Asynchronous Task Processing - Developers Guide¶
Table of Contents
Introduction¶
This guide is intended to help with the creation of applications using the Asynchronous Task Processing subsystem of EOxServer.
The first part is guiding creation of the simple task producer, i.e., an application needing the asynchronous processing capabilities.
The second part helps with creation of a task consumer, i.e., the part of code pulling tasks from the work queue and executing them. The task consumer is part of Asynchronous Task Processing Daemon.
An overview of the ATP capabilities is presented in “Asynchronous Task Processing”. The
database model used in by the ATP subsystem is described in “Task Tracker Data Model”. The complete API reference can be found in
“eoxserver.resources.processes.tracker
”.
Simple ATP Application¶
Here in this section we will prepare step-by-step a simple demo application making use of the ATP subsystem. The complete application is available at location:
<EOxServer instal.dir.>/tools/atp_demo.py
The prerequisite of starting the application is that the correct
path to the EOxServer installation and instance is set together with the
correct Django settings
module.
Initially the application must import the right python objects
from the tracker()
module:
from eoxserver.resources.processes.tracker import \
registerTaskType, enqueueTask, QueueFull, \
getTaskStatusByIdentifier, getTaskResponse, deleteTaskByIdentifier
By this command we imported following objects: i) task type registration function, ii) the task creation (enqueue) subroutine, iii) an exception class risen in case of full task queue unable to accept (most likely temporarily) new tasks, iv) task’s status polling subroutine, v) the response getter function and finally vi) the subroutine deleting an existing task. These are the ATP Python objects needed by our little demo application.

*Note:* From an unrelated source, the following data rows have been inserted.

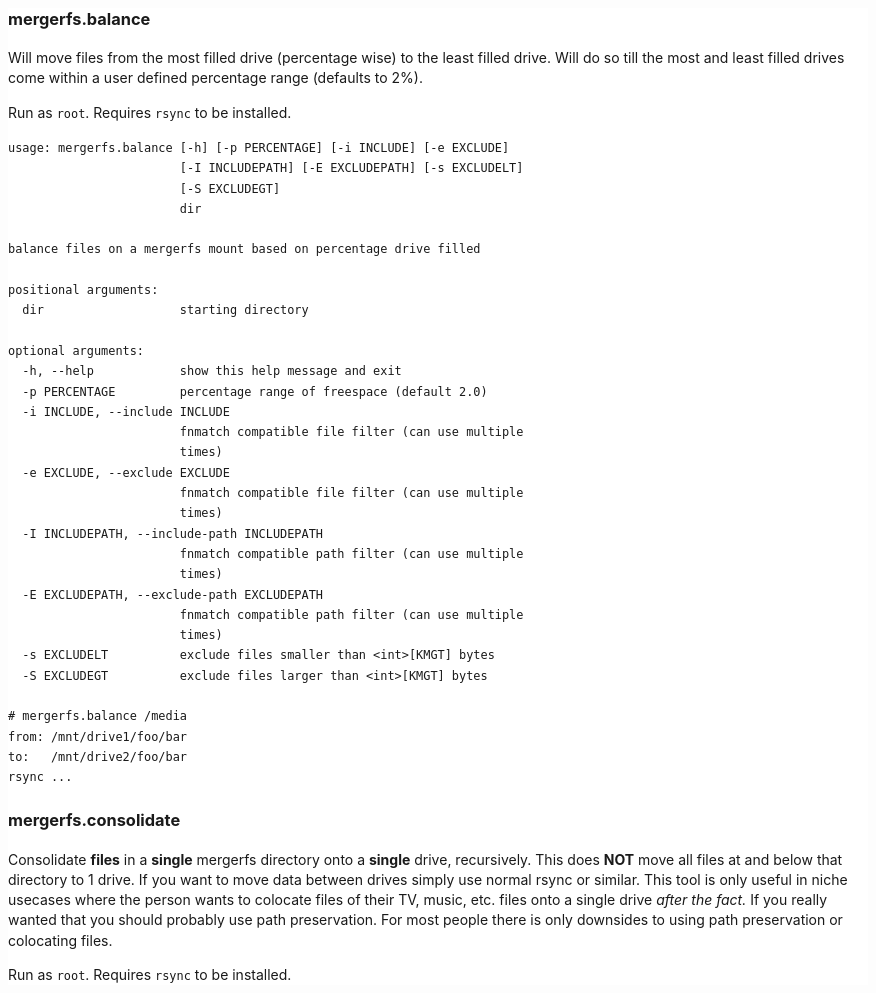 
### mergerfs.balance

Will move files from the most filled drive (percentage wise) to the least filled drive. Will do so till the most and least filled drives come within a user defined percentage range (defaults to 2%).

Run as `root`. Requires `rsync` to be installed.

```
usage: mergerfs.balance [-h] [-p PERCENTAGE] [-i INCLUDE] [-e EXCLUDE]
                        [-I INCLUDEPATH] [-E EXCLUDEPATH] [-s EXCLUDELT]
                        [-S EXCLUDEGT]
                        dir

balance files on a mergerfs mount based on percentage drive filled

positional arguments:
  dir                   starting directory

optional arguments:
  -h, --help            show this help message and exit
  -p PERCENTAGE         percentage range of freespace (default 2.0)
  -i INCLUDE, --include INCLUDE
                        fnmatch compatible file filter (can use multiple
                        times)
  -e EXCLUDE, --exclude EXCLUDE
                        fnmatch compatible file filter (can use multiple
                        times)
  -I INCLUDEPATH, --include-path INCLUDEPATH
                        fnmatch compatible path filter (can use multiple
                        times)
  -E EXCLUDEPATH, --exclude-path EXCLUDEPATH
                        fnmatch compatible path filter (can use multiple
                        times)
  -s EXCLUDELT          exclude files smaller than <int>[KMGT] bytes
  -S EXCLUDEGT          exclude files larger than <int>[KMGT] bytes

# mergerfs.balance /media
from: /mnt/drive1/foo/bar
to:   /mnt/drive2/foo/bar
rsync ...
```


### mergerfs.consolidate

Consolidate **files** in a **single** mergerfs directory onto a **single** drive, recursively. This does **NOT** move all files at and below that directory to 1 drive. If you want to move data between drives simply use normal rsync or similar. This tool is only useful in niche usecases where the person wants to colocate files of their TV, music, etc. files onto a single drive *after the fact.* If you really wanted that you should probably use path preservation. For most people there is only downsides to using path preservation or colocating files.

Run as `root`. Requires `rsync` to be installed.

Step 1 - Handler Subroutine¶
Let’s start with preparation of an example of subroutine to be executed - handler subroutine. The example handler below sums sequence of numbers and stores the result:
def handler( taskStatus , input ) :
""" example ATP handler subroutine """
sum = 0
# sum the values
for val in input :
try :
sum += float( val )
except ValueError:
# stop in case on ivalid input
taskStatus.setFailure("Input must be a sequence of numbers!")
return
# store the response and terminate
taskStatus.storeResponse( str(sum) )
Any handler subroutine (see also
dummyHandler()
)
receives two parameters: i) an instance of the
TaskStatus
class
and an input parameter. The input parameter is set during the task creation and
can be any Python object serialisable by the pickle
module.
Step 2 - New Task Type Registration¶
Once we have prepared the handler subroutine we can register the task type to be performed by this subroutine:
registerTaskType( "SequenceSum" , "tools.atp_demo.handler" , 60 , 600 , 3 )
The registerTaskType()
subroutine
registers a new task type named “SequenceSum”. Any task instance of this task
type will be processed by the handler
subroutine. The handler subroutine
is specified as importable module path. Any task instance not
processed by an ATPD within 60 seconds (measured from the moment the ATPD pulls
a task from the queue) is considered to be abandoned and it is automatically
re-enqueued for new processing. The number of the re-enqueue attempts is limited
to 3. Once a task instance is finished it will be stored for min. 10 minutes
(600 seconds) before it gets removed.
Step 3 - Creating New Task¶
Once the task handler has been registered as a new task type we can create a task’s instance:
while True :
try:
enqueueTask( "SequenceSum" , "Task001" , (1,2,3,4,5) )
break
except QueueFull : # retry if queue full
print "QueueFull!"
time.sleep( 5 )
The enqueueTask()
creates a new
task instance “Task001” of task type “SequenceSum”. The tuple (1,2,3,4,5)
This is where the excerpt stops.